We ate some snacks. We waited for others to come. Mr. John did. Finally 3 o’clock rolled around, but no other kids came, so we did the read-aloud and then did the projects for real.

Our floor plans were superior! Klark’s had an upstairs with an arcade, and a downstairs with a dragon.

Olivia and I concentrated on things like porches with porch swings and tile floors (I had a dandy studio out back).

Their dad came home with his hand in a bandage. We ate the spring cake, then Klark found a book of really–i mean really–terrible Christmas jokes which he read to us until our eyes rolled up. Then Mr. John began making up Christmas jokes of his own. They were much better than the ones in the book.

By the end it was getting dusky, Our neighbor, Phillip, helped us out by taking half of the leftover cake. We folded the chairs and tables and carried everything inside.

Another great day at the library!

this week at the FPL


Today we of the Front Porch Library quit it with the Body Shop projects (no human digestion simulations, no more reflex tests by amateurs with rubber hammers) and moved on to music.
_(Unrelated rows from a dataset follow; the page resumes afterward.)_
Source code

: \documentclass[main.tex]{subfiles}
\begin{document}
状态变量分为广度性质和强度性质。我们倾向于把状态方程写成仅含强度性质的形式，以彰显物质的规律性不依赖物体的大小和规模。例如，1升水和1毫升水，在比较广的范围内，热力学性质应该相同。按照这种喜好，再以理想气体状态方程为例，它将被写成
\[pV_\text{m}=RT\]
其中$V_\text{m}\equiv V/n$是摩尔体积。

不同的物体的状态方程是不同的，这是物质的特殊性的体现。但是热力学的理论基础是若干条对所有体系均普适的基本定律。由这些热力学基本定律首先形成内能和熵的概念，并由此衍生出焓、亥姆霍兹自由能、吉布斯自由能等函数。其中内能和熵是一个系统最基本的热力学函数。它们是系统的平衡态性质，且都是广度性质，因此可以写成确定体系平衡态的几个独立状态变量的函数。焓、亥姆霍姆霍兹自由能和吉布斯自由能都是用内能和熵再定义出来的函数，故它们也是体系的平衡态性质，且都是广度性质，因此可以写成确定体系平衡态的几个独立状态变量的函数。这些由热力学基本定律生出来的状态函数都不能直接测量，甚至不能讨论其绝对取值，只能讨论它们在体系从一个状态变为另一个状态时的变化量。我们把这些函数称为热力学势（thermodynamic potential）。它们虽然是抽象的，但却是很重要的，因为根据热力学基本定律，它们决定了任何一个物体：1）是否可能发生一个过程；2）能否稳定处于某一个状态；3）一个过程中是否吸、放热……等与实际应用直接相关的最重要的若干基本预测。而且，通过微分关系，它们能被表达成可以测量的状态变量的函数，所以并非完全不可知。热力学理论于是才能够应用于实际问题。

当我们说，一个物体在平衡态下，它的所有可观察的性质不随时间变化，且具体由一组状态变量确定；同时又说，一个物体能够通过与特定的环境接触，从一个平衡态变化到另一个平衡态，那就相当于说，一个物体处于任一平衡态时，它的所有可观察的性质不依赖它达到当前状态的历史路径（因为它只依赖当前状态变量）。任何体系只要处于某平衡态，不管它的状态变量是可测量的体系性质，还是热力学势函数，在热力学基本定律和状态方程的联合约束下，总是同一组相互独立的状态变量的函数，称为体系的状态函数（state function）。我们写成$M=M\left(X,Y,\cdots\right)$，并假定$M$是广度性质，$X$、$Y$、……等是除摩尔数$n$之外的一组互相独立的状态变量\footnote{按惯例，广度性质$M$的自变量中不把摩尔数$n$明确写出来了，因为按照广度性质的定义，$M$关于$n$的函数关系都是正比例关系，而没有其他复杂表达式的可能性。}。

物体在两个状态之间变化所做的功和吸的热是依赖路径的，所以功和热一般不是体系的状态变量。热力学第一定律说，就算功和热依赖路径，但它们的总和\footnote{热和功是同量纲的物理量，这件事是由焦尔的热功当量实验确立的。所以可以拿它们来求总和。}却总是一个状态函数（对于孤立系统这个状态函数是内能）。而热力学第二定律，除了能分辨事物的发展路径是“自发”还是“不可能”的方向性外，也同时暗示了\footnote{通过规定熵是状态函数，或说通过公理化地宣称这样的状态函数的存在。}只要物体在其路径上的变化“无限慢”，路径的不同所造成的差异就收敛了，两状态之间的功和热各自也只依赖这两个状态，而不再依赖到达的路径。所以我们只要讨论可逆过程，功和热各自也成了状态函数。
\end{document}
I had never thought about it, but musical notation is a form of reading too. So, we learned to read in 4/4 time. After looking at the way the notes: quarter, half, whole and sixteenth look, each kid wrote a measure or two, rhythm only, then we lined them up end to end, and counted each out: one, two, three, four, and clapped the rhythm by reading the arrangement of notes in each measure. And the kids got it!

Then we passed out rhythm instruments and played the rhythms with assorted shakers, tambourines and bells. After that Olivia sang a song she wrote and Miss Jennifer sang “Mares Eat Oats” Vivienne sang the same song twice, making the words sad in one version and then declaring that meant it was “minor.”
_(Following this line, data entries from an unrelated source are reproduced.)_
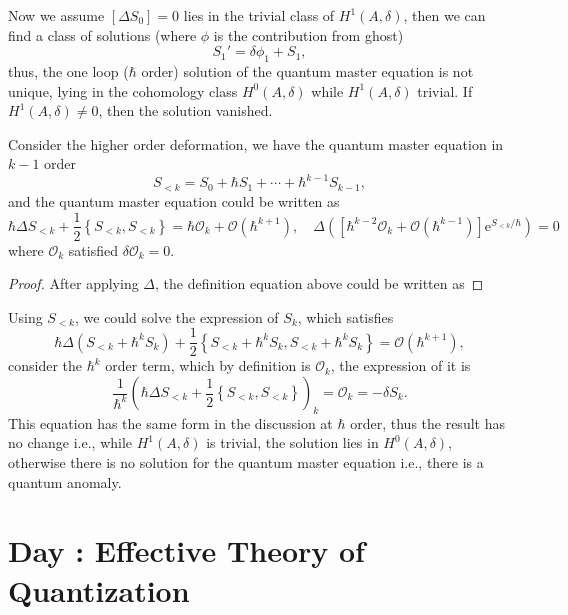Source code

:\documentclass[10pt]{article}
\begin{document}
Now we assume $[\Delta S_0] = 0$ lies in the trivial class of $ H^{1}(A, \delta)$, then we can find a class of solutions (where $ \phi$ is the contribution from ghost)
\begin{equation*}
  S_1' = \delta \phi_1 + S_1,
\end{equation*}
thus, the one loop ($ \hbar$ order) solution of the quantum master equation is not unique, lying in the cohomology class $ H^{0}(A,\delta)$ while $ H^{1}(A, \delta)$ trivial. If $ H^{1}(A, \delta) \neq 0$, then the solution vanished.

Consider the higher order deformation, we have the quantum master equation in $ k - 1$ order
\begin{equation*}
  S_{<k} = S_0 + \hbar S_1 + \cdots + \hbar^{k-1} S_{k-1},
\end{equation*}
and the quantum master equation could be written as
\begin{equation*}
  \hbar \Delta S_{<k} + \frac{1}{2} \left\{ S_{<k}, S_{<k} \right\} = \hbar \mathcal{O}_{k} + \mathcal{O}(\hbar^{k+1}), \quad \Delta \left( \left[ \hbar^{k-2} \mathcal{O}_{k} + \mathcal{O}(\hbar^{k-1}) \right] \mathrm{e}^{S_{<k} / \hbar} \right) = 0
\end{equation*}
where $ \mathcal{O}_{k}$ satisfied $ \delta \mathcal{O}_{k} = 0$.
\begin{proof}
  After applying $ \Delta$, the definition equation above could be written as
\end{proof}
Using $ S_{<k}$, we could solve the expression of $ S_k$, which satisfies
\begin{equation*}
  \hbar \Delta (S_{<k} + \hbar^{k} S_{k}) + \frac{1}{2} \left\{  S_{<k} + \hbar^{k} S_k, S_{<k} + \hbar^{k} S_k\right\} = \mathcal{O}(\hbar^{k+1}),
\end{equation*}
consider the $ \hbar^{k}$ order term, which by definition is $ \mathcal{O}_{k}$, the expression of it is
\begin{equation*}
  \frac{1}{\hbar^{k}}\left( \hbar \Delta S_{<k} + \frac{1}{2} \left\{ S_{<k}, S_{<k} \right\} \right)_{k} = \mathcal{O}_{k} = - \delta S_{k}.
\end{equation*}
This equation has the same form in the discussion at $ \hbar$ order, thus the result has no change i.e., while $ H^{1}(A, \delta)$ is trivial, the solution lies in $ H^{0}(A, \delta)$, otherwise there is no solution for the quantum master equation i.e., there is a quantum anomaly.

\section{Day : Effective Theory of Quantization}
\end{document}
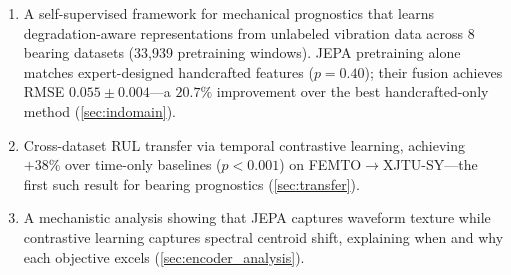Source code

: \begin{enumerate}[nosep]
  \item A self-supervised framework for mechanical prognostics that learns degradation-aware representations from unlabeled vibration data across 8 bearing datasets (33,939 pretraining windows). JEPA pretraining alone matches expert-designed handcrafted features ($p = 0.40$); their fusion achieves RMSE $0.055 \pm 0.004$---a $20.7\%$ improvement over the best handcrafted-only method (\cref{sec:indomain}).

  \item Cross-dataset RUL transfer via temporal contrastive learning, achieving $+38\%$ over time-only baselines ($p < 0.001$) on FEMTO$\to$XJTU-SY---the first such result for bearing prognostics (\cref{sec:transfer}).

  \item A mechanistic analysis showing that JEPA captures waveform texture while contrastive learning captures spectral centroid shift, explaining when and why each objective excels (\cref{sec:encoder_analysis}).

\end{enumerate}
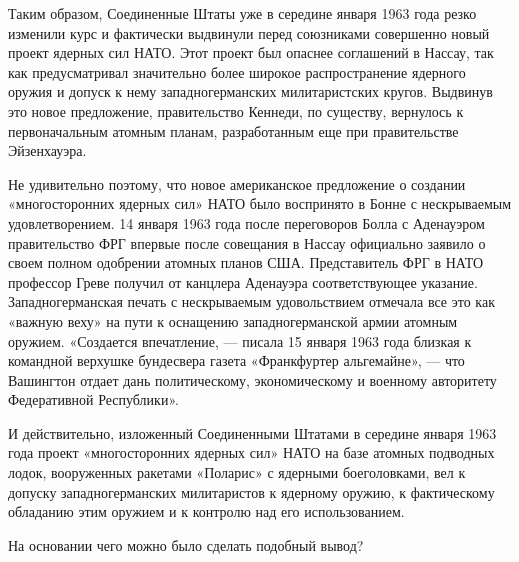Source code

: \documentclass[12pt, a4paper, openany]{book}
\begin{document}
Таким образом, Соединенные Штаты уже в середине января 1963 года резко изменили курс и фактически выдвинули перед союзниками совершенно новый проект ядерных сил НАТО. Этот проект был опаснее соглашений в Нассау, так как предусматривал значительно более широкое  распространение ядерного оружия и допуск к нему западногерманских милитаристских кругов. Выдвинув это новое предложение, правительство Кеннеди, по существу, вернулось к  первоначальным атомным планам, разработанным еще при  правительстве Эйзенхауэра.

Не удивительно поэтому, что новое американское предложение о создании «многосторонних ядерных сил» НАТО было воспринято в Бонне с нескрываемым удовлетворением. 14 января 1963 года после переговоров Болла с Аденауэром правительство ФРГ впервые после совещания в Нассау  официально заявило о своем полном одобрении атомных планов США. Представитель ФРГ в НАТО профессор Греве получил от канцлера Аденауэра соответствующее указание.  Западногерманская печать с нескрываемым удовольствием отмечала все это как «важную веху» на пути к оснащению  западногерманской армии атомным оружием. «Создается  впечатление, — писала 15 января 1963 года близкая к командной  верхушке бундесвера газета «Франкфуртер альгемайне», — что Вашингтон отдает дань политическому, экономическому и  военному авторитету Федеративной Республики».

И действительно, изложенный Соединенными Штатами в середине января 1963 года проект «многосторонних ядерных сил» НАТО на базе атомных подводных лодок, вооруженных ракетами «Поларис» с ядерными боеголовками, вел к  допуску западногерманских милитаристов к ядерному оружию, к фактическому обладанию этим оружием и к контролю над его использованием.

На основании чего можно было сделать подобный вывод?
\end{document}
After that we messed around with beads and did some MadLibs. The main gain there was that we got to hammer home the meaning of noun, verb, exclamation!, adverb, proper name.

It was a small turnout again: Olivia, Klark, Vivienne, two Jennifers, me and Kary, who shot a few photos of our doings. Our population is tidal. Sometimes high, sometimes low. I hope the tide comes in again soon!
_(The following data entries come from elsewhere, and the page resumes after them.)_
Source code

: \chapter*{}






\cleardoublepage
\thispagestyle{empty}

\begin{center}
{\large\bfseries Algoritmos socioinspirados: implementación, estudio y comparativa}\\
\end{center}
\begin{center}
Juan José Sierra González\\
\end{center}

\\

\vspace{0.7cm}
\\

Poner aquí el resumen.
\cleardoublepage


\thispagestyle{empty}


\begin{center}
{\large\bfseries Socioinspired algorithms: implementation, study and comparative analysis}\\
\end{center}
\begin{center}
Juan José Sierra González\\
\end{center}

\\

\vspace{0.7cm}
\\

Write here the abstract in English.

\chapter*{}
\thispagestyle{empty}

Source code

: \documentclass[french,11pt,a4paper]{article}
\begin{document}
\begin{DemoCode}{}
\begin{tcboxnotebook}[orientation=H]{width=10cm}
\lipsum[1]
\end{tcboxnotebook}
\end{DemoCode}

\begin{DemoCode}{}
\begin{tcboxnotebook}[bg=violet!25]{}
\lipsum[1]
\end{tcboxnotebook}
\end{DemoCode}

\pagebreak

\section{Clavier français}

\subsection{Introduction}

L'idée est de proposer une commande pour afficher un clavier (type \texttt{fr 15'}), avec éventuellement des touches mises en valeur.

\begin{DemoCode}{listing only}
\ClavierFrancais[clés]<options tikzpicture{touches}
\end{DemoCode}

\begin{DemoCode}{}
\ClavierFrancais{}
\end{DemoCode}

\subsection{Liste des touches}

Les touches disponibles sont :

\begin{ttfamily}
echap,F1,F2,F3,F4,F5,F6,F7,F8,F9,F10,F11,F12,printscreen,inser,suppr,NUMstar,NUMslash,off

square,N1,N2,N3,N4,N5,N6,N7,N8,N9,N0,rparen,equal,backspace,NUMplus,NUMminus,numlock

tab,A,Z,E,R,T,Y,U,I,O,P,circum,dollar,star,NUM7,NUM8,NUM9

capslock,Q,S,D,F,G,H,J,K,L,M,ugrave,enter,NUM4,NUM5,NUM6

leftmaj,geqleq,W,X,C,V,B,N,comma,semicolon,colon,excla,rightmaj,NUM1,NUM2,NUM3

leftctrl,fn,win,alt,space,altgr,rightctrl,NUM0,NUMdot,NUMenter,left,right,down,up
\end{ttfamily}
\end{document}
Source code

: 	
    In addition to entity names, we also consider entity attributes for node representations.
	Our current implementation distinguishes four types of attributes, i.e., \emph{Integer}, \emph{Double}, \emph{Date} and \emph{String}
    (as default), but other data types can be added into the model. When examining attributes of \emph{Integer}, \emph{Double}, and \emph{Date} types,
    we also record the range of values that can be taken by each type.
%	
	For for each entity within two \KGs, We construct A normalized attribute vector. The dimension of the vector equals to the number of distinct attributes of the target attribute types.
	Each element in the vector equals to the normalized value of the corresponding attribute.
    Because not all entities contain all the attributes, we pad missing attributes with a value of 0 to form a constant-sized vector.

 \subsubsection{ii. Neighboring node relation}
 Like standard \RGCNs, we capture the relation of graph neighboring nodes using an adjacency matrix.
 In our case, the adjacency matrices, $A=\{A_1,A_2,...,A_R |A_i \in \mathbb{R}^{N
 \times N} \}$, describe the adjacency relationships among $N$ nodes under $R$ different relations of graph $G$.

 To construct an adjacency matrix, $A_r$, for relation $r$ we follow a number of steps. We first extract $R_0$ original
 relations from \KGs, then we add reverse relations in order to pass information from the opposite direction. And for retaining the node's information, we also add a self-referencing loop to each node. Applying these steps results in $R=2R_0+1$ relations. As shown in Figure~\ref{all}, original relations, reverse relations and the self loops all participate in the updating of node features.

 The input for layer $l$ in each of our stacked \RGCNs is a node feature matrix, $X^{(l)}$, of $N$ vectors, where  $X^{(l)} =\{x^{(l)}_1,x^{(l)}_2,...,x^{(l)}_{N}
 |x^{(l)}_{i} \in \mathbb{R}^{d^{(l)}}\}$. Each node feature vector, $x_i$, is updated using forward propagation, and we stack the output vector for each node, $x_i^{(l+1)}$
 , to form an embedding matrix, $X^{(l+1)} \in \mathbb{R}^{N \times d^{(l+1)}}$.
Still, a fine day at the library.

this week at the FPL


This is Father’s Day, yes, but it is also the eve of camp for many of our FPL kids. That meant making sure that all was ready. Snacks? Check. Closed shoes? Check. Drop off at 9? Check. I think we are good to go. Vivienne was our first camper, boldly going solo, but our other eight are all joining the Zoo Crew. Those animals are in for a real treat.

During library we sat out at the round table in the driveway and made puzzles. I printed puzzle patterns off the good old internet and glued them to cardboard. Draw on the blank side, cut them out and voila! A home made puzzle!

We told father stories–some very sad. Not all kids get great dads. Mr. John told about his father working as a code-breaker. I talked about my Dad, the original owner of our library house. A couple of the kids had a bad-dad smack-down. It was hard to say which dad was the baddest.

We made some beautiful puzzles and talked and talked–there weren’t as many of us as usual. Most were off celebrating Dad. There were bounteous snacks for all and leftover library birthday cake–quite delicious eaten frozen.

Kweli arrived with the beginning of dreads. Killean wore a shirt that said: In Memory of When I Cared. Dee Dee came to the library for the first time in years–that sure was hug-worthy. Joe sang enthusiastically, although not exactly on key. Klark and Olivia rolled in after their family’s dadfest. Miss Jennifer got stung by a wasp. Isaac passed the sign in sheet then settled into the puzzle-making.

It was a little like a quilting bee, but one that required a lower skill level.

Another fine day at the Front Porch Library.